**WHAT TO DO**
Of all the lines in the entries below, give again exactly those starting at the line containing "Maven plugin." and ending at the line containing "FITNESS FOR A", both ends included, and no others.

(RECORD EXTRACTS Opens)

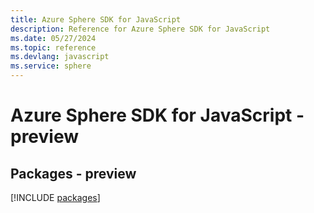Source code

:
 ```yaml
---
title: Azure Sphere SDK for JavaScript
description: Reference for Azure Sphere SDK for JavaScript
ms.date: 05/27/2024
ms.topic: reference
ms.devlang: javascript
ms.service: sphere
---
```

# Azure Sphere SDK for JavaScript - preview
## Packages - preview
[!INCLUDE [packages](sphere-index.md)]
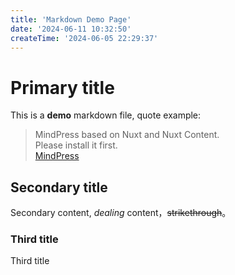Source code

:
 ```yaml
---
title: 'Markdown Demo Page'
date: '2024-06-11 10:32:50'
createTime: '2024-06-05 22:29:37'
---
```


<!-- Content of the page -->
# Primary title
This is a **demo** markdown file, quote example:

>MindPress based on Nuxt and Nuxt Content.  
>Please install it first.  
>[MindPress](https://github.com/aborn/mindpress "MindPress")

## Secondary title
Secondary content, *dealing* content，~~strikethrough~~。

### Third title 
Third title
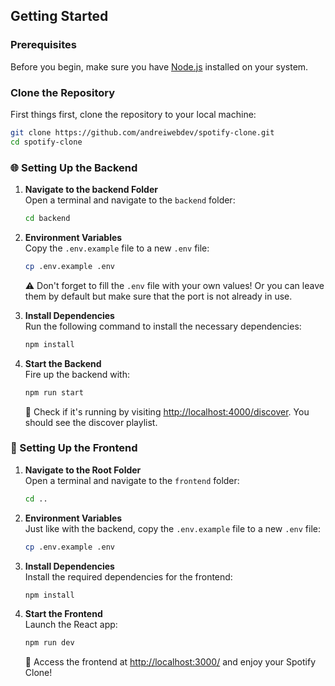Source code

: ## Getting Started

### Prerequisites

Before you begin, make sure you have [Node.js](https://nodejs.org/) installed on your system.

### Clone the Repository

First things first, clone the repository to your local machine:

```bash
git clone https://github.com/andreiwebdev/spotify-clone.git
cd spotify-clone
```

### 🌐 Setting Up the Backend

1. **Navigate to the backend Folder**  
   Open a terminal and navigate to the `backend` folder:
   ```bash
   cd backend
   ```

2. **Environment Variables**  
   Copy the `.env.example` file to a new `.env` file:
   ```bash
   cp .env.example .env
   ```
   ⚠️ Don't forget to fill the `.env` file with your own values! Or you can leave them by default but make sure that the port is not already in use.

3. **Install Dependencies**  
   Run the following command to install the necessary dependencies:
   ```bash
   npm install
   ```

4. **Start the Backend**  
   Fire up the backend with:
   ```bash
   npm run start
   ```
   🌟 Check if it's running by visiting [http://localhost:4000/discover](http://localhost:4000/discover). You should see the discover playlist.

### 🎨 Setting Up the Frontend

1. **Navigate to the Root Folder**  
   Open a terminal and navigate to the `frontend` folder:
   ```bash
   cd ..
   ```

2. **Environment Variables**  
   Just like with the backend, copy the `.env.example` file to a new `.env` file:
   ```bash
   cp .env.example .env
   ```

3. **Install Dependencies**  
   Install the required dependencies for the frontend:
   ```bash
   npm install
   ```

4. **Start the Frontend**  
   Launch the React app:
   ```bash
   npm run dev
   ```
   🎉 Access the frontend at [http://localhost:3000/](http://localhost:3000/) and enjoy your Spotify Clone!
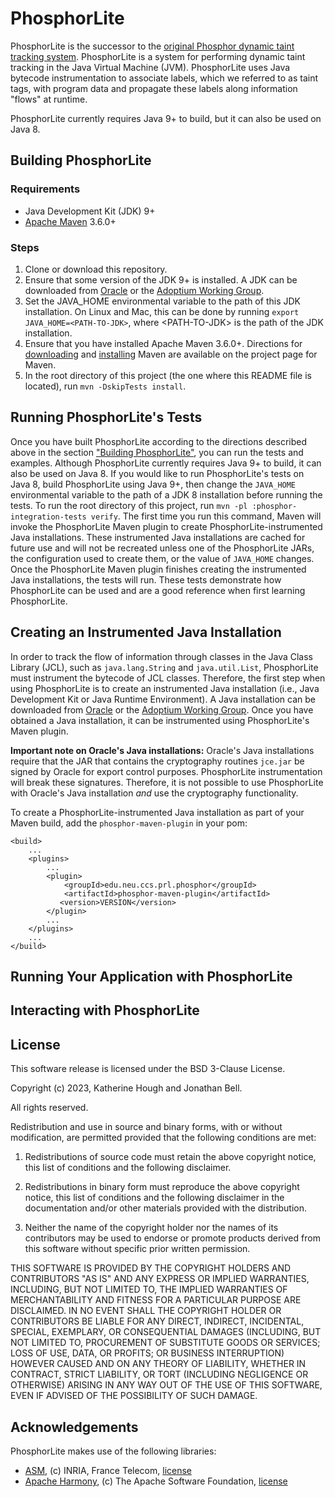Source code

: # PhosphorLite

PhosphorLite is the successor to the
[original Phosphor dynamic taint tracking system](https://github.com/gmu-swe/phosphor).
PhosphorLite is a system for performing dynamic taint tracking in the Java Virtual Machine (JVM).
PhosphorLite uses Java bytecode instrumentation to associate labels, which we referred to as taint tags,
with program data and propagate these labels along information "flows" at runtime.

PhosphorLite currently requires Java 9+ to build, but it can also be used on Java 8.

## Building PhosphorLite

### Requirements

* Java Development Kit (JDK) 9+
* [Apache Maven](https://maven.apache.org/) 3.6.0+

### Steps

1. Clone or download this repository.
2. Ensure that some version of the JDK 9+ is installed.
   A JDK can be downloaded from [Oracle](https://www.oracle.com/java/technologies/downloads/) or
   the [Adoptium Working Group](https://adoptium.net/temurin/releases/).
3. Set the JAVA_HOME environmental variable to the path of this JDK installation.
   On Linux and Mac, this can be done by running `export JAVA_HOME=<PATH-TO-JDK>`, where &lt;PATH-TO-JDK&gt; is the path
   of the JDK installation.
4. Ensure that you have installed Apache Maven 3.6.0+.
   Directions for [downloading](https://maven.apache.org/download.cgi)
   and [installing](https://maven.apache.org/install.html) Maven are available on the project page for Maven.
5. In the root directory of this project (the one where this README file is located), run `mvn -DskipTests install`.

## Running PhosphorLite's Tests

Once you have built PhosphorLite according to the directions described above in the
section ["Building PhosphorLite"](#Building-PhosphorLite), you can run the tests and examples.
Although PhosphorLite currently requires Java 9+ to build, it can also be used on Java 8.
If you would like to run PhosphorLite's tests on Java 8, build PhosphorLite using Java 9+, then change the
`JAVA_HOME` environmental variable to the path of a JDK 8 installation before running the tests.
To run the root directory of this project, run `mvn -pl :phosphor-integration-tests verify`.
The first time you run this command, Maven will invoke the PhosphorLite Maven plugin to create
PhosphorLite-instrumented Java installations.
These instrumented Java installations are cached for future use and will not be recreated unless one of the
PhosphorLite JARs, the configuration used to create them, or the value of `JAVA_HOME` changes.
Once the PhosphorLite Maven plugin finishes creating the instrumented Java installations, the tests will run.
These tests demonstrate how PhosphorLite can be used and are a good reference when first learning PhosphorLite.

## Creating an Instrumented Java Installation

In order to track the flow of information through classes in the Java Class Library (JCL), such as `java.lang.String`
and `java.util.List`, PhosphorLite must instrument the bytecode of JCL classes.
Therefore, the first step when using PhosphorLite is to create an instrumented Java installation
(i.e., Java Development Kit or Java Runtime Environment).
A Java installation can be downloaded from [Oracle](https://www.oracle.com/java/technologies/downloads/) or
the [Adoptium Working Group](https://adoptium.net/temurin/releases/).
Once you have obtained a Java installation, it can be instrumented using PhosphorLite's
Maven plugin.

**Important note on Oracle's Java installations:**
Oracle's Java installations require that the JAR that contains the cryptography routines `jce.jar` be signed by
Oracle for export control purposes.
PhosphorLite instrumentation will break these signatures.
Therefore, it is not possible to use PhosphorLite with Oracle's Java installation *and* use the
cryptography functionality.

To create a PhosphorLite-instrumented Java installation as part of your Maven build, add the
`phosphor-maven-plugin` in your pom:

```
<build>
    ...
    <plugins>
        ...
        <plugin>
            <groupId>edu.neu.ccs.prl.phosphor</groupId>
            <artifactId>phosphor-maven-plugin</artifactId>
           <version>VERSION</version>
        </plugin>
        ...
    </plugins>
    ...
</build>
```

[//]: # (TODO describe plugin option and how to run without adding to build)

## Running Your Application with PhosphorLite

[//]: # (TODO)

## Interacting with PhosphorLite

[//]: # (TODO)

## License

This software release is licensed under the BSD 3-Clause License.

Copyright (c) 2023, Katherine Hough and Jonathan Bell.

All rights reserved.

Redistribution and use in source and binary forms, with or without modification, are permitted provided that the
following conditions are met:

1. Redistributions of source code must retain the above copyright notice, this list of conditions and the following
   disclaimer.

2. Redistributions in binary form must reproduce the above copyright notice, this list of conditions and the following
   disclaimer in the documentation and/or other materials provided with the distribution.

3. Neither the name of the copyright holder nor the names of its contributors may be used to endorse or promote products
   derived from this software without specific prior written permission.

THIS SOFTWARE IS PROVIDED BY THE COPYRIGHT HOLDERS AND CONTRIBUTORS "AS IS"
AND ANY EXPRESS OR IMPLIED WARRANTIES, INCLUDING, BUT NOT LIMITED TO, THE IMPLIED WARRANTIES OF MERCHANTABILITY AND
FITNESS FOR A PARTICULAR PURPOSE ARE DISCLAIMED. IN NO EVENT SHALL THE COPYRIGHT HOLDER OR CONTRIBUTORS BE LIABLE FOR
ANY DIRECT, INDIRECT, INCIDENTAL, SPECIAL, EXEMPLARY, OR CONSEQUENTIAL DAMAGES (INCLUDING, BUT NOT LIMITED TO,
PROCUREMENT OF SUBSTITUTE GOODS OR SERVICES; LOSS OF USE, DATA, OR PROFITS; OR BUSINESS INTERRUPTION) HOWEVER CAUSED AND
ON ANY THEORY OF LIABILITY, WHETHER IN CONTRACT, STRICT LIABILITY, OR TORT (INCLUDING NEGLIGENCE OR OTHERWISE) ARISING
IN ANY WAY OUT OF THE USE OF THIS SOFTWARE, EVEN IF ADVISED OF THE POSSIBILITY OF SUCH DAMAGE.

## Acknowledgements

PhosphorLite makes use of the following libraries:

* [ASM](http://asm.ow2.org/), (c) INRIA, France
  Telecom, [license](http://asm.ow2.org/license.html)
* [Apache Harmony](https://harmony.apache.org), (c) The Apache Software
  Foundation, [license](http://www.apache.org/licenses/LICENSE-2.0)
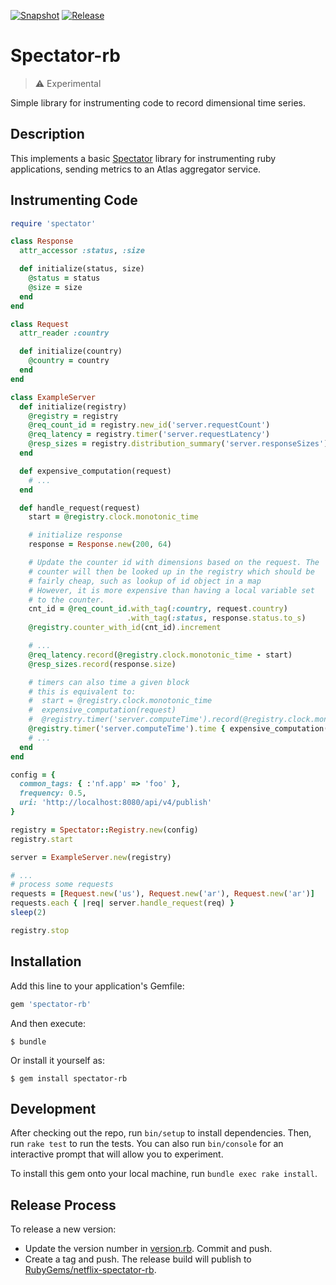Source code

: [![Snapshot](https://github.com/Netflix/spectator-rb/actions/workflows/snapshot.yml/badge.svg)](https://github.com/Netflix/spectator-rb/actions/workflows/snapshot.yml) [![Release](https://github.com/Netflix/spectator-rb/actions/workflows/release.yml/badge.svg)](https://github.com/Netflix/spectator-rb/actions/workflows/release.yml)

# Spectator-rb

> :warning: Experimental

Simple library for instrumenting code to record dimensional time series.

## Description

This implements a basic [Spectator](https://github.com/Netflix/spectator)
library for instrumenting ruby applications, sending metrics to an Atlas
aggregator service.

## Instrumenting Code

```ruby
require 'spectator'

class Response
  attr_accessor :status, :size

  def initialize(status, size)
    @status = status
    @size = size
  end
end

class Request
  attr_reader :country

  def initialize(country)
    @country = country
  end
end

class ExampleServer
  def initialize(registry)
    @registry = registry
    @req_count_id = registry.new_id('server.requestCount')
    @req_latency = registry.timer('server.requestLatency')
    @resp_sizes = registry.distribution_summary('server.responseSizes')
  end

  def expensive_computation(request)
    # ...
  end

  def handle_request(request)
    start = @registry.clock.monotonic_time

    # initialize response
    response = Response.new(200, 64)

    # Update the counter id with dimensions based on the request. The
    # counter will then be looked up in the registry which should be
    # fairly cheap, such as lookup of id object in a map
    # However, it is more expensive than having a local variable set
    # to the counter.
    cnt_id = @req_count_id.with_tag(:country, request.country)
                          .with_tag(:status, response.status.to_s)
    @registry.counter_with_id(cnt_id).increment

    # ...
    @req_latency.record(@registry.clock.monotonic_time - start)
    @resp_sizes.record(response.size)

    # timers can also time a given block
    # this is equivalent to:
    #  start = @registry.clock.monotonic_time
    #  expensive_computation(request)
    #  @registry.timer('server.computeTime').record(@registry.clock.monotonic_time - start)
    @registry.timer('server.computeTime').time { expensive_computation(request) }
    # ...
  end
end

config = {
  common_tags: { :'nf.app' => 'foo' },
  frequency: 0.5,
  uri: 'http://localhost:8080/api/v4/publish'
}

registry = Spectator::Registry.new(config)
registry.start

server = ExampleServer.new(registry)

# ...
# process some requests
requests = [Request.new('us'), Request.new('ar'), Request.new('ar')]
requests.each { |req| server.handle_request(req) }
sleep(2)

registry.stop
```

## Installation

Add this line to your application's Gemfile:

```ruby
gem 'spectator-rb'
```

And then execute:

    $ bundle

Or install it yourself as:

    $ gem install spectator-rb

## Development

After checking out the repo, run `bin/setup` to install dependencies. Then, run `rake test` to
run the tests. You can also run `bin/console` for an interactive prompt that will allow you to
experiment.

To install this gem onto your local machine, run `bundle exec rake install`.

## Release Process

To release a new version:

* Update the version number in [version.rb](./lib/spectator/version.rb). Commit and push.
* Create a tag and push. The release build will publish to [RubyGems/netflix-spectator-rb](https://rubygems.org/gems/netflix-spectator-rb).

(RECORD EXTRACTS Closes)

**RESULT OF THE TASK**
Maven plugin.

**Important note on Oracle's Java installations:**
Oracle's Java installations require that the JAR that contains the cryptography routines `jce.jar` be signed by
Oracle for export control purposes.
PhosphorLite instrumentation will break these signatures.
Therefore, it is not possible to use PhosphorLite with Oracle's Java installation *and* use the
cryptography functionality.

To create a PhosphorLite-instrumented Java installation as part of your Maven build, add the
`phosphor-maven-plugin` in your pom:

```
<build>
    ...
    <plugins>
        ...
        <plugin>
            <groupId>edu.neu.ccs.prl.phosphor</groupId>
            <artifactId>phosphor-maven-plugin</artifactId>
           <version>VERSION</version>
        </plugin>
        ...
    </plugins>
    ...
</build>
```

[//]: # (TODO describe plugin option and how to run without adding to build)

## Running Your Application with PhosphorLite

[//]: # (TODO)

## Interacting with PhosphorLite

[//]: # (TODO)

## License

This software release is licensed under the BSD 3-Clause License.

Copyright (c) 2023, Katherine Hough and Jonathan Bell.

All rights reserved.

Redistribution and use in source and binary forms, with or without modification, are permitted provided that the
following conditions are met:

1. Redistributions of source code must retain the above copyright notice, this list of conditions and the following
   disclaimer.

2. Redistributions in binary form must reproduce the above copyright notice, this list of conditions and the following
   disclaimer in the documentation and/or other materials provided with the distribution.

3. Neither the name of the copyright holder nor the names of its contributors may be used to endorse or promote products
   derived from this software without specific prior written permission.

THIS SOFTWARE IS PROVIDED BY THE COPYRIGHT HOLDERS AND CONTRIBUTORS "AS IS"
AND ANY EXPRESS OR IMPLIED WARRANTIES, INCLUDING, BUT NOT LIMITED TO, THE IMPLIED WARRANTIES OF MERCHANTABILITY AND
FITNESS FOR A PARTICULAR PURPOSE ARE DISCLAIMED. IN NO EVENT SHALL THE COPYRIGHT HOLDER OR CONTRIBUTORS BE LIABLE FOR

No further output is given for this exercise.